The Food and Drug Administration said it was investigating further to determine whether patients received bad blood.
"The blood supply is not as safe as it should be," said FDA Commissioner Mark McClellan. "I am troubled by apparent lapses in blood safety."
The Red Cross, which provides 45 percent of the nation's blood supply, said it is working hard to improve safety.
A year ago, the FDA went to court seeking contempt charges for 10 years of Red Cross safety violations. Friday's preliminary report on safety at the Red Cross biomedical headquarters suggests the problems have not been fixed, McClellan said, suggesting they point to "a culture willing to accept noncompliance."
Specifically, the FDA alleges that some Red Cross employees were instructed to skip required safety steps, and others altered records, to allow release of blood that had failed safety testing.
In addition, the Red Cross failed to screen out some people who were not supposed to give blood, the FDA said. It was unclear what happened to the units these people donated, the agency said.
More than 1,000 units of blood were unaccounted for, it said.
The FDA emphasized that anyone who needs a blood transfusion should get one, because the risk of forgoing a medical procedure is much higher than the risk of getting bad blood. The agency also noted that people who donate blood face no risk.
The Red Cross acknowledged problems and promised to fix them.
"The Red Cross understands more work needs to be done to further strengthen our processes and procedures, and we are fully committed to working collaboratively with the FDA to enhance our systems," Remesh Thadani, who heads biomedical services, said a statement Friday.
More than 200 individual violations were identified, the FDA said. Among them:
Lack of management control and quality assurance oversight. Required testing steps were not always documented, and some employees reported being told to skip required steps.
Data integrity: Employees were alleged to have changed records to indicate that flagged blood was safe.
Failure to correct deviations from previous inspections, including failure to follow standard operating procedures.
Release of unsuitable products. Donors in one Red Cross region who are found unsuitable are supposed to be listed in a donor deferral registry. They were not, and some went on to donate in other regions. In some cases, the FDA does not know what happened to their donated blood.
It was the first inspection of the Red Cross headquarters since last December, when the government asked a federal judge to hold the Red Cross in contempt for repeated violations of blood safety regulations, including shipment of contaminated blood.
In court, the FDA charged cited "persistent and serious violations" dating back 16 years and continuing despite a 1993 federal court order requiring improvements.
A year ago, the Red Cross vowed to fight the FDA. After getting a new director this summer, however, the two sides entered negotiations toward a settlement. The Red Cross said Friday it is making substantial progress; the FDA would not characterize the status of the talks.

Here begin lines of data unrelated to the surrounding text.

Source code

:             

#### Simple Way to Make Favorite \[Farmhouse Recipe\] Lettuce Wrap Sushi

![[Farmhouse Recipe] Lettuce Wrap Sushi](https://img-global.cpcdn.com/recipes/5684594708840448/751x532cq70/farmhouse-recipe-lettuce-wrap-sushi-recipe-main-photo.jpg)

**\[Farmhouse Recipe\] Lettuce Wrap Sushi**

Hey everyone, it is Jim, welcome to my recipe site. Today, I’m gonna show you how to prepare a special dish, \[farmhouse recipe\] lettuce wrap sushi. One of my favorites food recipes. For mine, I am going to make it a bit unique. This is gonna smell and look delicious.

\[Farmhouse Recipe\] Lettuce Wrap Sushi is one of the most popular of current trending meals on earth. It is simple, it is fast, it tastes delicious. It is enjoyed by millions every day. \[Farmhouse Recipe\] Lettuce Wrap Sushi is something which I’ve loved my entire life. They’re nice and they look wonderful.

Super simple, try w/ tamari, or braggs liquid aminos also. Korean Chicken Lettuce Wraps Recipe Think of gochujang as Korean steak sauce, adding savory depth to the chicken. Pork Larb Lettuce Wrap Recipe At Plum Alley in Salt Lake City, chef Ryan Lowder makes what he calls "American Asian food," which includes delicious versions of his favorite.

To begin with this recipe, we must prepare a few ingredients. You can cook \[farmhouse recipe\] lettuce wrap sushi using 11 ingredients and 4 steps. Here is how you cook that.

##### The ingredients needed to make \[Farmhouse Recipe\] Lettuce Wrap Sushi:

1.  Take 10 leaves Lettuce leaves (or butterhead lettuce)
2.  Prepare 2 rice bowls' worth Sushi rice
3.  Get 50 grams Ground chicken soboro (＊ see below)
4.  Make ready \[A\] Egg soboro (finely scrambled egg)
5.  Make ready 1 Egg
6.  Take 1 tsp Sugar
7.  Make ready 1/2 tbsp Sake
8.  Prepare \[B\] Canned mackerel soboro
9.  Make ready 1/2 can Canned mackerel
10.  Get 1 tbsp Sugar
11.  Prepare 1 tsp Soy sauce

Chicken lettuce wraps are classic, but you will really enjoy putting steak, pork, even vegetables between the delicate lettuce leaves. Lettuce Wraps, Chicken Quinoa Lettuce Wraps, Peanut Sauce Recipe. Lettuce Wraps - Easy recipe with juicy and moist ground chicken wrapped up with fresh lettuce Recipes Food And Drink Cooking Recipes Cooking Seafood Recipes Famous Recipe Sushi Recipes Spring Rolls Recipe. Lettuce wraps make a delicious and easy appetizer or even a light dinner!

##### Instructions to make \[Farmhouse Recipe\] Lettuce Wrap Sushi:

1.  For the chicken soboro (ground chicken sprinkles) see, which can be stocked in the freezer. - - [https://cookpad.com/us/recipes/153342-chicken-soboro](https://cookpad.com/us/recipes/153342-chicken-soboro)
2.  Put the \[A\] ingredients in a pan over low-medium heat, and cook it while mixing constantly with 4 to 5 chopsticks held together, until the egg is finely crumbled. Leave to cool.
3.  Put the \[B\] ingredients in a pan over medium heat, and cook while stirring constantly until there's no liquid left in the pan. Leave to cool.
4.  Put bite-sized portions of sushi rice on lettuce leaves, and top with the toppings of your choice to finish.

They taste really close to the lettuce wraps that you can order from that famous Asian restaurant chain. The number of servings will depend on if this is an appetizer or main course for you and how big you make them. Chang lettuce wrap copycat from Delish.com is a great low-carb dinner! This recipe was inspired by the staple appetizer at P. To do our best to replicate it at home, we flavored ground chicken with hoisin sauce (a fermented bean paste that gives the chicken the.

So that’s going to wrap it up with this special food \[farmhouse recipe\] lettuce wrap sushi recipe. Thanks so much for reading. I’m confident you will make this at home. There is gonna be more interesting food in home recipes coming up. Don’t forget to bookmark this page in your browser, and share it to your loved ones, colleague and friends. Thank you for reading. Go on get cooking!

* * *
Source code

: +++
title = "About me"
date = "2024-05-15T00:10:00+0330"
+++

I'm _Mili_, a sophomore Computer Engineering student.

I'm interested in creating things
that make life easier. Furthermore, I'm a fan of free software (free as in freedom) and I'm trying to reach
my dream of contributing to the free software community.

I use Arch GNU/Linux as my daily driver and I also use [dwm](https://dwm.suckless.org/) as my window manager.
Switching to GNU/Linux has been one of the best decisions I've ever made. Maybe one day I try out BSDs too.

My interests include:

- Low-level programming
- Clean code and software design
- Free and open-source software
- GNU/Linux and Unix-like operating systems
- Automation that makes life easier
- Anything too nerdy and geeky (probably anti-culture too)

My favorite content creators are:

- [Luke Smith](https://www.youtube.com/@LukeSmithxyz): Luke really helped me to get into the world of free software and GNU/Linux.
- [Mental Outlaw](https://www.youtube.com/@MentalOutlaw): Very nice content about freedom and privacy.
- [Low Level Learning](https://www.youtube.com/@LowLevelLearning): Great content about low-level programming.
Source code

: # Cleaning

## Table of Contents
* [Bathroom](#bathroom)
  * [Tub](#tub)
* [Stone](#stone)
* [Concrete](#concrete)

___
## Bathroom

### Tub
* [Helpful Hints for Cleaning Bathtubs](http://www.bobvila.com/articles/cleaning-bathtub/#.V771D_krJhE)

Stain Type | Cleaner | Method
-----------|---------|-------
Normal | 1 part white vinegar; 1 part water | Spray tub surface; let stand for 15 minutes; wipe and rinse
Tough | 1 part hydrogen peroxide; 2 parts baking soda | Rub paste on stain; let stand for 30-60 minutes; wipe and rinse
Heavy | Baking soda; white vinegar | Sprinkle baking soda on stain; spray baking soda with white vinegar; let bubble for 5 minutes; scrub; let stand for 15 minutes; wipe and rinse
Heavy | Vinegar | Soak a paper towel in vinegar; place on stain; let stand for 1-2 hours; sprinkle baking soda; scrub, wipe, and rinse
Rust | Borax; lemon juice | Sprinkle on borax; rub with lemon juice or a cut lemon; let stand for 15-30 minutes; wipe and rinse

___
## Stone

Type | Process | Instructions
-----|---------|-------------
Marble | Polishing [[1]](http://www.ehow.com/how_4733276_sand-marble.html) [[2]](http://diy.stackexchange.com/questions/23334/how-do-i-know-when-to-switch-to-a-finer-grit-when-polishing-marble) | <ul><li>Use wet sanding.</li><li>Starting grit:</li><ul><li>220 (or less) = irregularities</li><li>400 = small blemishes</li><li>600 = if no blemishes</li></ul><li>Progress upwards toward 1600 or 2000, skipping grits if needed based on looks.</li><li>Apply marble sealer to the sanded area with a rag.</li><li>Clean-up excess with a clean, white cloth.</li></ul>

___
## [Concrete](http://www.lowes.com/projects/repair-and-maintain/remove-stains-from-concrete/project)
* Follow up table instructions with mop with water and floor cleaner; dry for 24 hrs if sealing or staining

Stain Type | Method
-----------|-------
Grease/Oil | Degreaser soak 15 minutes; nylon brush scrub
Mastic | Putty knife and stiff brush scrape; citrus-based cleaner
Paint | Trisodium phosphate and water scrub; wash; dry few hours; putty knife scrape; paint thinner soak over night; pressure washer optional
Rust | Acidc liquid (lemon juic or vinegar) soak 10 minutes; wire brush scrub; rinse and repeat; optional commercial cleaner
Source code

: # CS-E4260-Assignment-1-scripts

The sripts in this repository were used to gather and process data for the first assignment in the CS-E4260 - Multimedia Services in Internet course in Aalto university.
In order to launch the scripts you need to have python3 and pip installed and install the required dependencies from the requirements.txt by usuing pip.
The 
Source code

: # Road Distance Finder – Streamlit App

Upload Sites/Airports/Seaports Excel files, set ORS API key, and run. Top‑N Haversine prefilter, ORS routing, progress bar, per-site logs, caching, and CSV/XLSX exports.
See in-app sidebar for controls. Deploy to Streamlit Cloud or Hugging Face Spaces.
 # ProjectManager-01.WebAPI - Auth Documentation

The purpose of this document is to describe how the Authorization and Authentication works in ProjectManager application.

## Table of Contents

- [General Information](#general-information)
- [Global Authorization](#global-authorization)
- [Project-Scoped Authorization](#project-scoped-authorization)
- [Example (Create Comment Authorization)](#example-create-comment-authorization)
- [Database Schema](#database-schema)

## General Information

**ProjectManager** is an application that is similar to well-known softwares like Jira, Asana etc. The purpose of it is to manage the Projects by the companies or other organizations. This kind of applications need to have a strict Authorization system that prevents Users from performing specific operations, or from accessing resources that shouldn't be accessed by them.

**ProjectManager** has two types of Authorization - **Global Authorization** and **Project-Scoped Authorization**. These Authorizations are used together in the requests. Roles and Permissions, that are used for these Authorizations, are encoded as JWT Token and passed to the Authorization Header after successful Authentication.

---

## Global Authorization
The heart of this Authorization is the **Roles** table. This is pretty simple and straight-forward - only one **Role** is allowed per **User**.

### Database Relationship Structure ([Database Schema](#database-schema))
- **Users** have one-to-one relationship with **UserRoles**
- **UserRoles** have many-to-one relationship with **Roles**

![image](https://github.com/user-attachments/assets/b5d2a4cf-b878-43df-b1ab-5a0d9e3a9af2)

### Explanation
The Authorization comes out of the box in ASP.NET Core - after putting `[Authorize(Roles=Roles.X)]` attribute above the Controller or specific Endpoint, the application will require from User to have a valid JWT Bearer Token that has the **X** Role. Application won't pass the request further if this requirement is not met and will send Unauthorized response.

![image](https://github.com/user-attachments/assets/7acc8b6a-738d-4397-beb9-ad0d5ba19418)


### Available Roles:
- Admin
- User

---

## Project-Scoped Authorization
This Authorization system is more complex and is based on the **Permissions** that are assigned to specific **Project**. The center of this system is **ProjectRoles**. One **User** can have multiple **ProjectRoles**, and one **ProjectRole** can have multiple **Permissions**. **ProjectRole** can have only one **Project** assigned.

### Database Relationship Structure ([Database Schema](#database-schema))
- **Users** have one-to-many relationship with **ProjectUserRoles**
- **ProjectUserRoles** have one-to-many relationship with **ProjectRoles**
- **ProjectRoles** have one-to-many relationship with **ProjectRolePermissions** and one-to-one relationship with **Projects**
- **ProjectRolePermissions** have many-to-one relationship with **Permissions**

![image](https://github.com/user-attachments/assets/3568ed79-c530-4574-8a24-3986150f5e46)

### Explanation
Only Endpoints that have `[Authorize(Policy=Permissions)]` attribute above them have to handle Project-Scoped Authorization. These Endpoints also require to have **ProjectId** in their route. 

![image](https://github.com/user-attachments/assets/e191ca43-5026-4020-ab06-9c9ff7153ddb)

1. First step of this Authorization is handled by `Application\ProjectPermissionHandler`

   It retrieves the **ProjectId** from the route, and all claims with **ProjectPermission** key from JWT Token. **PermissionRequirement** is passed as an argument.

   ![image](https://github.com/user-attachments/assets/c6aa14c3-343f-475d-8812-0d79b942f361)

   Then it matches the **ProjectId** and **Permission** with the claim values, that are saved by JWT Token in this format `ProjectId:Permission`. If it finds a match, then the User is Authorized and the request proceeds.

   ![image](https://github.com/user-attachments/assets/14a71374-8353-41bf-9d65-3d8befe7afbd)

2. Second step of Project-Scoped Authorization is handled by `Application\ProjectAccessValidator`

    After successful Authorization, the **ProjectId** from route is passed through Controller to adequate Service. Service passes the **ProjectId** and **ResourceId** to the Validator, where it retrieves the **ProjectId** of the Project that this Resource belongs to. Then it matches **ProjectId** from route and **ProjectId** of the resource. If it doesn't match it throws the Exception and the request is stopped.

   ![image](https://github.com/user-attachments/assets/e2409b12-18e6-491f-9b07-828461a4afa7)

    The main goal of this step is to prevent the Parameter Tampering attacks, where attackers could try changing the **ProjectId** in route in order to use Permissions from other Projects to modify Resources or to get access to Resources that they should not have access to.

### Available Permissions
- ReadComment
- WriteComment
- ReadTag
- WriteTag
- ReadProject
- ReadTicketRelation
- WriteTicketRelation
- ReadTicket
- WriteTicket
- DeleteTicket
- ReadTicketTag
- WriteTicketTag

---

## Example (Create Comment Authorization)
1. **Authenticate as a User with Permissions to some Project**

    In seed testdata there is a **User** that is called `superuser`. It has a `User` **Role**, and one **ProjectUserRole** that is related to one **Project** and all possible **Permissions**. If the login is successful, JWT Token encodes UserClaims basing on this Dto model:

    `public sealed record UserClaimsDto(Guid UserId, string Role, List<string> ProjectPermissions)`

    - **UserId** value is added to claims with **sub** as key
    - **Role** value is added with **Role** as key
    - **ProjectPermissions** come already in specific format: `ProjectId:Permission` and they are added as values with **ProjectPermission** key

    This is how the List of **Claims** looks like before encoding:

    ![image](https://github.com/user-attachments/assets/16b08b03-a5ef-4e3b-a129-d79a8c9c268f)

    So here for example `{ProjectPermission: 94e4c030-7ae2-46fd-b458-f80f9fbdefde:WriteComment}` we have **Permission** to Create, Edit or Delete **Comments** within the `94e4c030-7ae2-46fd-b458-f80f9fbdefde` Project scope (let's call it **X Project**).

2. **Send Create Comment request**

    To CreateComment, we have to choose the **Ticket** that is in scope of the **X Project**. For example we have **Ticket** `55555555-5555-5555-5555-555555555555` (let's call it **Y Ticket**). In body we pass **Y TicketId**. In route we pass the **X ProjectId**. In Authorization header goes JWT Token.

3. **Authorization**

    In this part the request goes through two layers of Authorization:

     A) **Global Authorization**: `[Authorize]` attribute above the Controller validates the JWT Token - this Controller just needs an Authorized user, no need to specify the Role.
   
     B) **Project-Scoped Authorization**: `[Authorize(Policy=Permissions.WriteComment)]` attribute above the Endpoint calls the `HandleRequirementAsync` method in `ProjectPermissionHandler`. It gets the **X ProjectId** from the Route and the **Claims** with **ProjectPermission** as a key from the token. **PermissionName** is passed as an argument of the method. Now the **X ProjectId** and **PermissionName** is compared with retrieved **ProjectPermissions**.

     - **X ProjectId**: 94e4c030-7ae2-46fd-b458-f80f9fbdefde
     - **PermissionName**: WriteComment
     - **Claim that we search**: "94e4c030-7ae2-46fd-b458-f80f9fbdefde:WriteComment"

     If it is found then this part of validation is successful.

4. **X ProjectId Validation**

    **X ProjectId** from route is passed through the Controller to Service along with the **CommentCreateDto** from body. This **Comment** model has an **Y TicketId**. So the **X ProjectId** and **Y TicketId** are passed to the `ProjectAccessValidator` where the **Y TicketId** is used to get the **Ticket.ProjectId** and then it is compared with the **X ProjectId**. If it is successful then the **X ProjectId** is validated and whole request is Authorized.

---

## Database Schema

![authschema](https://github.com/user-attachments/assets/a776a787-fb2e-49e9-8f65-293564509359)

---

The Red Cross refused to respond to specific allegations. But in a pre-emptive move, Red Cross officials had gathered reporters early this week to explain improvements made in recent months.
They said they have hired 175 people to work on quality and vowed better training for employees and improved computer systems that would be less prone to human error.
The Red Cross also has moved to an electronic blood donor record. In the past, some blood banks accepted blood from people who had not answered questions about the risk of HIV infection or who had answered "yes" to questions about high-risk behavior. Under the new system, people who leave these questions blank or answer "yes" will not be allowed to donate.
The Red Cross also displayed a chart demonstrating that the number of FDA violations had fallen over the past several years to about 100 in 2001. With Friday's inspection, more than 200 have been identified for 2002.